Risk
5/10/2013
10:55 AM
50%
50%

British Universities Given Funds For Cyber Security Program

U.K. government provides grants to University of Oxford and Royal Holloway, University of London to fund doctoral programs in cyber security.

The U.K. government plans to offer a grant of £7.5 million ($11.5 million) to two British universities in order to train a new cohort of cyber security Ph.Ds.

The Royal Holloway college of the University of London and the University of Oxford -- which both already enjoy international reputations as centers of security research -- have been asked to recruit extra postgraduates to develop new ways of resisting cyber attacks.

Both institutions plan to set up new centers for doctoral training, or CDTs, in cyber security problems. At Oxford, the CDT will focus on big data-related security problems, exploring the best way to link physical and information security. Meanwhile, the Royal Holloway center will research cryptographic systems and protocols, telecommunication networks and critical infrastructure, and organizational processes and socio-technical systems.

[ Are apprenticeships the solution to addressing the IT talent gap? Read U.K. Eyes Apprenticeships To Grow IT Talent. ]

At Holloway, 10 Ph.D. scholarships over three annual intakes for a four-year program will be funded. Students will attend a year of courses in advance of a three-year research program and will be placed during their study at firms including BM, McAfee and Thales. The initiative is expected to supply 66 highly trained doctorate-level experts by 2020.

"We are looking forward to taking on the great responsibility of delivering graduates who will directly benefit the country," said Royal Holloway information security group director and professor Keith Martin.

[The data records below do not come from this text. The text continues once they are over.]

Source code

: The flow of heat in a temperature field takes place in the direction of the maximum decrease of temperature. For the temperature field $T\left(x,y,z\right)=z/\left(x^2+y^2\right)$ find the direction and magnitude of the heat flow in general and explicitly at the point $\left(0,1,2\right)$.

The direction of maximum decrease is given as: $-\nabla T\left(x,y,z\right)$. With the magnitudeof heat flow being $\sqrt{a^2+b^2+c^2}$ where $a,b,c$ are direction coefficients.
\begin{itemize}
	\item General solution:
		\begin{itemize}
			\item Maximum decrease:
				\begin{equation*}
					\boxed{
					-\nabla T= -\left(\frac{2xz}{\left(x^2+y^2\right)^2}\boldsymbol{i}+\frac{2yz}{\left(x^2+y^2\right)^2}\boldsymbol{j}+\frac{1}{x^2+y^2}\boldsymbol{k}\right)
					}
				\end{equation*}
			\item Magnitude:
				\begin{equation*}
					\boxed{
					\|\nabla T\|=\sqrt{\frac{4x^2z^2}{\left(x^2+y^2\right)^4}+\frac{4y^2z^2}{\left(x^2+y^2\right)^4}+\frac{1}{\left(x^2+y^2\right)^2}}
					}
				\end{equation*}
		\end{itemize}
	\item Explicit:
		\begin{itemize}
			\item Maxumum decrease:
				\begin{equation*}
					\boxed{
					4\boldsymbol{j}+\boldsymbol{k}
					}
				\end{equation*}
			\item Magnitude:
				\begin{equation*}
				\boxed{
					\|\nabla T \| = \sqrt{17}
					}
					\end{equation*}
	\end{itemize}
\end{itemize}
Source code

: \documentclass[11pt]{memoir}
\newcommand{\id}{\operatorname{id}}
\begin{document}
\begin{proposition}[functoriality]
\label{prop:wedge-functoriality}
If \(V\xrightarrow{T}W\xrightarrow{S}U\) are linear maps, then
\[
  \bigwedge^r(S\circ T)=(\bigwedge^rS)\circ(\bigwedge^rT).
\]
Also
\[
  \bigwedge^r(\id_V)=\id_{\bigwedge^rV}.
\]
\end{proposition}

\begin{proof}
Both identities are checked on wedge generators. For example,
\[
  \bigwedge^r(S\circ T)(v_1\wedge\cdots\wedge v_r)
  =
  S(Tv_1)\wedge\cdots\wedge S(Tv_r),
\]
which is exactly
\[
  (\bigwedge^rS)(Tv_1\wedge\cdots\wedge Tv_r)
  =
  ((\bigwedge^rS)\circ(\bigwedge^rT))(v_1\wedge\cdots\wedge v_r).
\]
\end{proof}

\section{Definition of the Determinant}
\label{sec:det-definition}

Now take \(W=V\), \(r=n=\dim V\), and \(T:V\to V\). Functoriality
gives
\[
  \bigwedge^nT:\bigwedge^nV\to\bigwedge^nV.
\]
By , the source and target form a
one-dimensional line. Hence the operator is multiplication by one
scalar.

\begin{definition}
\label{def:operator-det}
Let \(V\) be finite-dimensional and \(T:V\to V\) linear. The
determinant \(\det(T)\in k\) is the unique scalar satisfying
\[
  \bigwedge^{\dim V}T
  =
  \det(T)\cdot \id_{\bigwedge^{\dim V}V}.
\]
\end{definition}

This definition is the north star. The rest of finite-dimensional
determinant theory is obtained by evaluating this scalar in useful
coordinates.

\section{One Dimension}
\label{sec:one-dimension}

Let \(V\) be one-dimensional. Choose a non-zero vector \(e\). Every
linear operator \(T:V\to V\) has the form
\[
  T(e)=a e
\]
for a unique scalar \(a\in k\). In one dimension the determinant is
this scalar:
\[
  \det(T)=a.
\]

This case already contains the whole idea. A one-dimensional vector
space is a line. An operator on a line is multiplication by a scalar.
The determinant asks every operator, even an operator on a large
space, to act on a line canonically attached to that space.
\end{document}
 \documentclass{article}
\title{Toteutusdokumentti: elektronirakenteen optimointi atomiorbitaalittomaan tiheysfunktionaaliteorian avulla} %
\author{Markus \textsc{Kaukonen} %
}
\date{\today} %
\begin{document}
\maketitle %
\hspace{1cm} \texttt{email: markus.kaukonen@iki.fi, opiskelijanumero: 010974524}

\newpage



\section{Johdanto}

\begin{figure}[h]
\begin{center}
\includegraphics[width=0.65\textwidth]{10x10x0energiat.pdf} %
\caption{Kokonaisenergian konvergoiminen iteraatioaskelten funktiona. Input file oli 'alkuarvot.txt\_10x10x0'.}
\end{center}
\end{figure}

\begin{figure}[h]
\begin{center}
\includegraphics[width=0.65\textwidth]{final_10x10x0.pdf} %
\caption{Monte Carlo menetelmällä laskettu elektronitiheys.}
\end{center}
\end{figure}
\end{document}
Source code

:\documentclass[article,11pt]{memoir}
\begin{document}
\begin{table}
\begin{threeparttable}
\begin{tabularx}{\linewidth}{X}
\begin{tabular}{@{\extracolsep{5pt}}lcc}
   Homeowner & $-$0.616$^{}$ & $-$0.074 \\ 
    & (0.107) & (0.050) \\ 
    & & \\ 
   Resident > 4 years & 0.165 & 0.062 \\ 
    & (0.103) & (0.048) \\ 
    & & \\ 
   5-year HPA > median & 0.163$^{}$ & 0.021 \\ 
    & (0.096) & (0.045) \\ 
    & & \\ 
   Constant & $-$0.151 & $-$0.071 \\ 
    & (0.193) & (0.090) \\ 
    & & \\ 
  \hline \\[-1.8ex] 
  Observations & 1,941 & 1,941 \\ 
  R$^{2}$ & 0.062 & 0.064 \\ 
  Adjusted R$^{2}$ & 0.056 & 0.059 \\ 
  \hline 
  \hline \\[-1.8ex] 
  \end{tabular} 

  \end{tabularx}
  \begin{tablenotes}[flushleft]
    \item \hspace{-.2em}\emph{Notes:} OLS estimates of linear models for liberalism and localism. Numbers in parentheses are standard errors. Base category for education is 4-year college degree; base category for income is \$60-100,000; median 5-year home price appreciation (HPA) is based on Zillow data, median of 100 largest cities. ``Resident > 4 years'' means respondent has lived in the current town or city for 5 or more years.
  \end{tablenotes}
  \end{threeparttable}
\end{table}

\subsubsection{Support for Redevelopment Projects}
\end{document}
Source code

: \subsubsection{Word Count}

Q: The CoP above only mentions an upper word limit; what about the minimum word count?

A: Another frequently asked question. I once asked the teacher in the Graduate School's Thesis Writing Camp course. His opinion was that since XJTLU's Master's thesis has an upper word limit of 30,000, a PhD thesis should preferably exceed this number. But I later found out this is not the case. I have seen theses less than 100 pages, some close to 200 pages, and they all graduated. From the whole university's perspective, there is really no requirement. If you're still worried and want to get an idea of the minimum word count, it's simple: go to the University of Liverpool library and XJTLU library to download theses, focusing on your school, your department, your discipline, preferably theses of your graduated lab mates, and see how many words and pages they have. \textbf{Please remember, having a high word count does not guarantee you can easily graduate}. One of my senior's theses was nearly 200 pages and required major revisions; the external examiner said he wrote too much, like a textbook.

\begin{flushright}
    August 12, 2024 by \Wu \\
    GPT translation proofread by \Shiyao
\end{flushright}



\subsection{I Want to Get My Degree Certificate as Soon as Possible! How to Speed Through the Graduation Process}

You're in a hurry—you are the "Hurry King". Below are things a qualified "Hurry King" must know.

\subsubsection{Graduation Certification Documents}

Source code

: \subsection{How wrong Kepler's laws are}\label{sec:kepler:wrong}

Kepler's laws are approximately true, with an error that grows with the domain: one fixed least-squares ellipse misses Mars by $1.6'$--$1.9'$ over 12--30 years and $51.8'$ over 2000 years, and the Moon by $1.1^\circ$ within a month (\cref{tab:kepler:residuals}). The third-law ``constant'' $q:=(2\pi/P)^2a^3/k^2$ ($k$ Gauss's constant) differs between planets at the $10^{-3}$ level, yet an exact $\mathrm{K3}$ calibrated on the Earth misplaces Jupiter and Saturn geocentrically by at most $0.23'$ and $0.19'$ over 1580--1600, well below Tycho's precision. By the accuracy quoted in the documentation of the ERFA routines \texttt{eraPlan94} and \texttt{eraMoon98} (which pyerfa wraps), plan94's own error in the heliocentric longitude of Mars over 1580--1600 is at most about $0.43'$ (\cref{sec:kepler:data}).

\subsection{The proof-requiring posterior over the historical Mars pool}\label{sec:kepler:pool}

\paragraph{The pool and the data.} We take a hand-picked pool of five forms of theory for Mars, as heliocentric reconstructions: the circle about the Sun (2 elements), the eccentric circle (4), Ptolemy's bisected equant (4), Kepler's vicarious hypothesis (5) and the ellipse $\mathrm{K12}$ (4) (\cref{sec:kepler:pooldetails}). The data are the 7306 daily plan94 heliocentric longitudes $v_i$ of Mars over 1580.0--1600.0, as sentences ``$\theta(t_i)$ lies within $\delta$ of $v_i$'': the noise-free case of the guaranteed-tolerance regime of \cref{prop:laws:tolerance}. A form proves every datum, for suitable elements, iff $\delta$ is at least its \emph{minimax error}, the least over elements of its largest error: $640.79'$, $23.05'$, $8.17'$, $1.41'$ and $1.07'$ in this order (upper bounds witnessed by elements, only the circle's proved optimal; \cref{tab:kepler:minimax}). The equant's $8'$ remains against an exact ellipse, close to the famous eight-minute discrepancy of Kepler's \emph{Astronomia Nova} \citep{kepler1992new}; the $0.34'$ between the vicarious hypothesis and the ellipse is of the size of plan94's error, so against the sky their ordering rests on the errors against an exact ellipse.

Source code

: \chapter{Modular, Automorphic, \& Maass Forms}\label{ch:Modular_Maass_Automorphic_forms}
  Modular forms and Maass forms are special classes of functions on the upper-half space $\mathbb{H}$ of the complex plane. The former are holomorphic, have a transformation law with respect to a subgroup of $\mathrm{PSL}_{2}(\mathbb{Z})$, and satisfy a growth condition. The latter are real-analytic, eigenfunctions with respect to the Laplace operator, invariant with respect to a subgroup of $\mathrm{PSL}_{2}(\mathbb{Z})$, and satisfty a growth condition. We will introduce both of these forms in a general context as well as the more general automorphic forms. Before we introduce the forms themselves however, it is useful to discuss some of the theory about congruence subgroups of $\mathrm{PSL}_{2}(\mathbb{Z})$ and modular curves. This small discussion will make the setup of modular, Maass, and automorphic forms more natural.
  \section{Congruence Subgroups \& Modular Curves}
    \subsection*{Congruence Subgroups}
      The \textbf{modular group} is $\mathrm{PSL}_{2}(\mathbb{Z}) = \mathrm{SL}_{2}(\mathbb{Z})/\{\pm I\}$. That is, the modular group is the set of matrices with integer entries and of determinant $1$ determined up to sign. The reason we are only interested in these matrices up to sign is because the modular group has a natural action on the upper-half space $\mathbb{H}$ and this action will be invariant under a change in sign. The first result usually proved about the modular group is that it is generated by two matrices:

The investment is another step in the U.K.'s attempts to improve its cyber security efforts. The new research places are in addition to 30 previously announced doctorates being underwritten by GCHQ, the country's official center for monitoring signals, which are part of the government's £650 million ($1 billion) National Cyber Security Program. For the Oxford and Royal Holloway investments, cash is coming in the form of a £5 million ($7.7 million) donation from the government Ministry for Business, Innovation and Skills, along with £2.5 million ($3.8 million) from the Engineering and Physical Sciences Research Council.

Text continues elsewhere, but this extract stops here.